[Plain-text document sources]
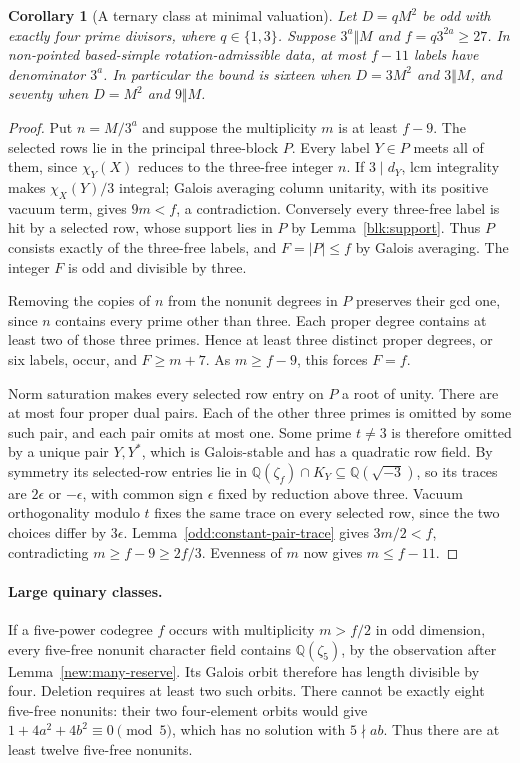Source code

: \documentclass[11pt]{amsart}
\numberwithin{equation}{section}
\newtheorem{corollary}[theorem]{Corollary}
\theoremstyle{definition}
\theoremstyle{plain}
\newcommand{\QQ}{\mathbb Q}
\begin{document}
\begin{corollary}[A ternary class at minimal valuation]\label{odd:minimal-ternary}
Let $D=qM^2$ be odd with exactly four prime divisors, where
$q\in\{1,3\}$. Suppose $3^a\Vert M$ and $f=q3^{2a}\ge27$.
In non-pointed based-simple rotation-admissible data, at most $f-11$
labels have denominator $3^a$. In particular the bound is sixteen
when $D=3M^2$ and $3\Vert M$, and seventy when $D=M^2$ and $9\Vert M$.
\end{corollary}
\begin{proof}
Put $n=M/3^a$ and suppose the multiplicity $m$ is at least $f-9$.
The selected rows lie in the principal three-block $P$. Every label
$Y\in P$ meets all of them, since $\chi_Y(X)$ reduces to the three-free
integer $n$. If $3\mid d_Y$, lcm integrality makes
$\chi_X(Y)/3$ integral; Galois averaging column unitarity, with its
positive vacuum term, gives $9m<f$, a contradiction. Conversely every
three-free label is hit by a selected row, whose
support lies in $P$ by Lemma~\ref{blk:support}. Thus $P$ consists
exactly of the three-free labels, and $F=|P|\le f$ by
Galois averaging. The integer $F$ is odd and divisible by three.

Removing the copies of $n$ from the nonunit degrees in $P$ preserves
their gcd one, since $n$ contains every prime other than three.
Each proper degree contains at least two of those three primes.
Hence at least three distinct proper degrees, or six labels, occur,
and $F\ge m+7$. As $m\ge f-9$, this forces $F=f$.

Norm saturation makes every selected row entry on $P$ a root of unity.
There are at most four proper dual pairs. Each of the other three
primes is omitted by some such pair, and each pair omits at most one.
Some prime $t\ne3$ is therefore omitted by a unique pair $Y,Y^*$,
which is Galois-stable and has a quadratic row field. By symmetry its
selected-row entries lie in
$\mathbb Q(\zeta_f)\cap K_Y\subseteq\mathbb Q(\sqrt{-3})$, so its traces
are $2\epsilon$ or $-\epsilon$, with common sign $\epsilon$
fixed by reduction above three. Vacuum orthogonality modulo $t$
fixes the same trace on every selected row, since the two choices
differ by $3\epsilon$. Lemma~\ref{odd:constant-pair-trace} gives
$3m/2<f$, contradicting $m\ge f-9\ge2f/3$.
Evenness of $m$ now gives $m\le f-11$.
\end{proof}

\paragraph{Large quinary classes.}
If a five-power codegree $f$ occurs with multiplicity $m>f/2$
in odd dimension, every five-free nonunit character field contains
$\QQ(\zeta_5)$, by the observation after
Lemma~\ref{new:many-reserve}. Its Galois orbit therefore has length
divisible by four. Deletion requires at least two such orbits.
There cannot be exactly eight five-free nonunits: their two
four-element orbits would give $1+4a^2+4b^2\equiv0\pmod5$,
which has no solution with $5\nmid ab$. Thus there are at least
twelve five-free nonunits.
\end{document}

*Work request:* Return the records verbatim, minus pictures.

*Your solution:*
Source code

: \documentclass[11pt]{amsart}
\numberwithin{equation}{section}
\newtheorem{corollary}[theorem]{Corollary}
\theoremstyle{definition}
\theoremstyle{plain}
\newcommand{\QQ}{\mathbb Q}
\begin{document}
\begin{corollary}[A ternary class at minimal valuation]\label{odd:minimal-ternary}
Let $D=qM^2$ be odd with exactly four prime divisors, where
$q\in\{1,3\}$. Suppose $3^a\Vert M$ and $f=q3^{2a}\ge27$.
In non-pointed based-simple rotation-admissible data, at most $f-11$
labels have denominator $3^a$. In particular the bound is sixteen
when $D=3M^2$ and $3\Vert M$, and seventy when $D=M^2$ and $9\Vert M$.
\end{corollary}
\begin{proof}
Put $n=M/3^a$ and suppose the multiplicity $m$ is at least $f-9$.
The selected rows lie in the principal three-block $P$. Every label
$Y\in P$ meets all of them, since $\chi_Y(X)$ reduces to the three-free
integer $n$. If $3\mid d_Y$, lcm integrality makes
$\chi_X(Y)/3$ integral; Galois averaging column unitarity, with its
positive vacuum term, gives $9m<f$, a contradiction. Conversely every
three-free label is hit by a selected row, whose
support lies in $P$ by Lemma~\ref{blk:support}. Thus $P$ consists
exactly of the three-free labels, and $F=|P|\le f$ by
Galois averaging. The integer $F$ is odd and divisible by three.

Removing the copies of $n$ from the nonunit degrees in $P$ preserves
their gcd one, since $n$ contains every prime other than three.
Each proper degree contains at least two of those three primes.
Hence at least three distinct proper degrees, or six labels, occur,
and $F\ge m+7$. As $m\ge f-9$, this forces $F=f$.

Norm saturation makes every selected row entry on $P$ a root of unity.
There are at most four proper dual pairs. Each of the other three
primes is omitted by some such pair, and each pair omits at most one.
Some prime $t\ne3$ is therefore omitted by a unique pair $Y,Y^*$,
which is Galois-stable and has a quadratic row field. By symmetry its
selected-row entries lie in
$\mathbb Q(\zeta_f)\cap K_Y\subseteq\mathbb Q(\sqrt{-3})$, so its traces
are $2\epsilon$ or $-\epsilon$, with common sign $\epsilon$
fixed by reduction above three. Vacuum orthogonality modulo $t$
fixes the same trace on every selected row, since the two choices
differ by $3\epsilon$. Lemma~\ref{odd:constant-pair-trace} gives
$3m/2<f$, contradicting $m\ge f-9\ge2f/3$.
Evenness of $m$ now gives $m\le f-11$.
\end{proof}

\paragraph{Large quinary classes.}
If a five-power codegree $f$ occurs with multiplicity $m>f/2$
in odd dimension, every five-free nonunit character field contains
$\QQ(\zeta_5)$, by the observation after
Lemma~\ref{new:many-reserve}. Its Galois orbit therefore has length
divisible by four. Deletion requires at least two such orbits.
There cannot be exactly eight five-free nonunits: their two
four-element orbits would give $1+4a^2+4b^2\equiv0\pmod5$,
which has no solution with $5\nmid ab$. Thus there are at least
twelve five-free nonunits.
\end{document}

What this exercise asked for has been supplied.